In the records below, tally the lines that contain the word "theoremstyle" and give only that number.

- - - -

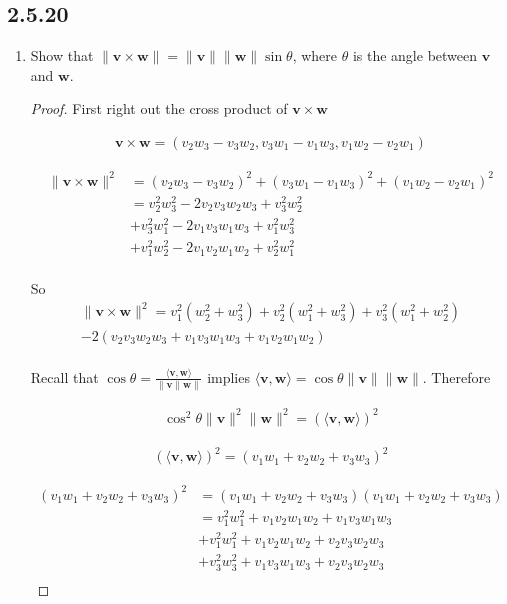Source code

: \documentclass{tufte-book}
\newcommand{\vct}{\mathbf}
\newcommand{\dprod}[2]{\langle #1, #2 \rangle}
\theoremstyle{mytheoremstyle}
\theoremstyle{mylemstyle}
\theoremstyle{mydefstyle}
\begin{document}
\subsection{2.5.20}
\begin{enumerate}
\item Show that $\|\vct{v} \times \vct{w} \| = \|\vct{v}\|\|\vct{w}\|\sin \theta$, where $\theta$ is the angle between $\vct{v}$ and $\vct{w}$.

\begin{proof}

First right out the cross product of $\vct{v} \times \vct{w}$

\begin{align}
\vct{v} \times \vct{w} = (v_2w_3 - v_3w_2, v_3w_1 - v_1w_3, v_1w_2 - v_2w_1)
\end{align}

\begin{align*}
\|\vct{v} \times \vct{w} \|^2 &= (v_2w_3 - v_3w_2)^2+(v_3w_1 - v_1w_3)^2+(v_1w_2 - v_2w_1)^2\\
&=v_2^2w_3^2 - 2v_2v_3w_2w_3 + v_3^2w_2^2 \\
&+ v_3^2w_1^2 - 2v_1v_3w_1w_3 + v_1^2w_3^2 \\
&+ v_1^2w_2^2 - 2v_1v_2w_1w_2 + v_2^2w_1^2 \\
\end{align*}

So
\begin{multline}
\|\vct{v} \times \vct{w} \|^2 = v_1^2(w_2^2 + w_3^2) + v_2^2(w_1^2+w_3^2) + v_3^2(w_1^2+w_2^2)\\ 
-2(v_2v_3w_2w_3 + v_1v_3w_1w_3 + v_1v_2w_1w_2)\\
\end{multline}

Recall that $\cos \theta = \frac{\dprod{\vct{v}}{\vct{w}}}{\|\vct{v}\|\vct{w}\|}$ implies $\dprod{\vct{v}}{\vct{w}} = \cos\theta \|\vct{v}\|\|\vct{w}\|$.  Therefore

\begin{align}
\cos^2\theta \|\vct{v}\|^2\|\vct{w}\|^2 = (\dprod{\vct{v}}{\vct{w}})^2
\end{align}

\begin{align}
(\dprod{\vct{v}}{\vct{w}})^2 = (v_1w_1 + v_2w_2 + v_3w_3)^2
\end{align}

\begin{align*}
(v_1w_1 + v_2w_2 + v_3w_3)^2 &= (v_1w_1 + v_2w_2 + v_3w_3)(v_1w_1 + v_2w_2 + v_3w_3)\\
&= v_1^2w_1^2 + v_1v_2w_1w_2 + v_1v_3w_1w_3 \\
&+ v_1^2w_1^2 + v_1v_2w_1w_2 + v_2v_3w_2w_3 \\
&+ v_3^2w_3^2 + v_1v_3w_1w_3 + v_2v_3w_2w_3 \\
\end{align*}


\end{proof}
\end{enumerate}
\end{document}

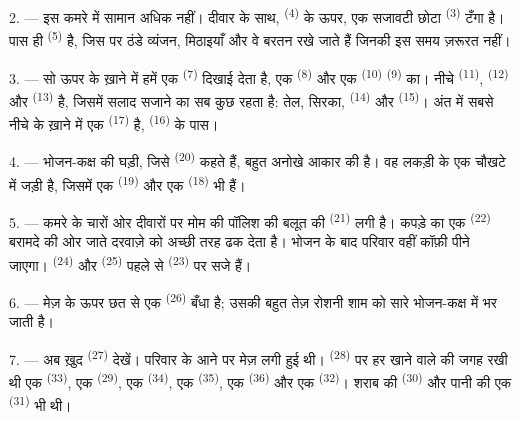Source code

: 2. --- इस कमरे में सामान अधिक नहीं। दीवार के साथ, 
\textsuperscript{(4)} के ऊपर, एक सजावटी छोटा  \textsuperscript{(3)}
टँगा है। पास ही  \textsuperscript{(5)} है, जिस पर ठंडे
व्यंजन, मिठाइयाँ और वे बरतन रखे जाते हैं जिनकी इस समय ज़रूरत नहीं।

3. --- सो ऊपर के ख़ाने में हमें एक  \textsuperscript{(7)}
दिखाई देता है, एक  \textsuperscript{(8)} और एक 
\textsuperscript{(10)}  \textsuperscript{(9)} का। नीचे
 \textsuperscript{(11)},  \textsuperscript{(12)} और
 \textsuperscript{(13)} है, जिसमें सलाद सजाने का सब कुछ
रहता है: तेल, सिरका,  \textsuperscript{(14)} और 
\textsuperscript{(15)}। अंत में सबसे नीचे के ख़ाने में एक  \textsuperscript{(17)} है,
 \textsuperscript{(16)} के पास।

4. --- भोजन-कक्ष की घड़ी, जिसे  \textsuperscript{(20)} कहते
हैं, बहुत अनोखे आकार की है। वह लकड़ी के एक चौखटे में जड़ी है, जिसमें एक
 \textsuperscript{(19)} और एक 
\textsuperscript{(18)} भी हैं।

\VUsaut{4.6mm}
\VUsaut{3.0mm}

5. --- कमरे के चारों ओर दीवारों पर मोम की पॉलिश की बलूत की
 \textsuperscript{(21)} लगी है। कपड़े का एक
 \textsuperscript{(22)} बरामदे की ओर जाते दरवाज़े को अच्छी
तरह ढक देता है। भोजन के बाद परिवार वहीं कॉफ़ी पीने जाएगा।
 \textsuperscript{(24)} और  \textsuperscript{(25)}
पहले से  \textsuperscript{(23)} पर सजे हैं।

6. --- मेज़ के ऊपर छत से एक  \textsuperscript{(26)} बँधा है;
उसकी बहुत तेज़ रोशनी शाम को सारे भोजन-कक्ष में भर जाती है।

7. --- अब ख़ुद  \textsuperscript{(27)} देखें। परिवार के आने
पर मेज़ लगी हुई थी।  \textsuperscript{(28)} पर हर खाने वाले की जगह
रखी थी एक  \textsuperscript{(33)}, एक 
\textsuperscript{(29)}, एक  \textsuperscript{(34)}, एक 
\textsuperscript{(35)}, एक  \textsuperscript{(36)} और एक
 \textsuperscript{(32)}। शराब की 
\textsuperscript{(30)} और पानी की एक  \textsuperscript{(31)} भी थी।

- - - -

Finished task: 3